12 psychologically draining phrases men use that secretly exhaust everyone around them

Some phrases do not just start arguments; they suck the energy out of the whole room. You hear them at dinner, in the car, in a group chat, or right after you share one honest feeling, and suddenly everyone feels tired, tense, or weirdly guilty.

The CDC says psychological aggression includes verbal or nonverbal communication meant to harm someone mentally or emotionally or to control them, and its 2026 data brief estimates that 38.6 million U.S. women and 27.3 million U.S. men have experienced it in their lifetime; meanwhile, Merriam-Webster recorded a 1,740% spike in lookups for “gaslighting,” which tells you people now spot these patterns faster than they used to.

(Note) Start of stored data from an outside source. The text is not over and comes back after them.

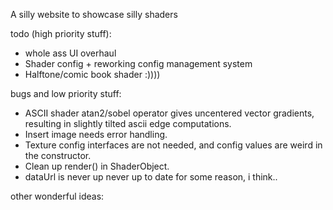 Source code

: A silly website to showcase silly shaders

todo (high priority stuff):
- whole ass UI overhaul
- Shader config + reworking config management system
- Halftone/comic book shader :))))

bugs and low priority stuff:
- ASCII shader atan2/sobel operator gives uncentered vector gradients, resulting in slightly tilted ascii edge computations.
- Insert image needs error handling.
- Texture config interfaces are not needed, and config values are weird in the constructor.
- Clean up render() in ShaderObject.
- dataUrl is never up never up to date for some reason, i think..

other wonderful ideas:
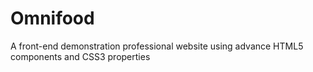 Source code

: # Omnifood
A front-end demonstration professional website using advance HTML5 components and CSS3 properties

I think that matters because a lot of these lines sound casual until you hear them on repeat. Dr. John Gottman says contempt acts as the single strongest predictor of divorce, and newer research on emotional invalidation ties that pattern to higher psychological distress and lower relationship satisfaction.

So no, this list does not target every man on earth; it targets the phrases that keep making people feel smaller, crazier, and more emotionally tired than they should. 

You’re too sensitive

psychologically draining phrases men use that secretly exhaust everyone around them
Image credit: Dmytro Sheremeta/Shutterstock

This line looks small, but it pulls a dirty trick: it turns the spotlight away from his behavior and onto your reaction. Research on emotional invalidation shows that when someone rejects or dismisses another person’s feelings, distress tends to climb, and a 2024 couples study connected perceived invalidation with greater psychological distress and lower relationship satisfaction.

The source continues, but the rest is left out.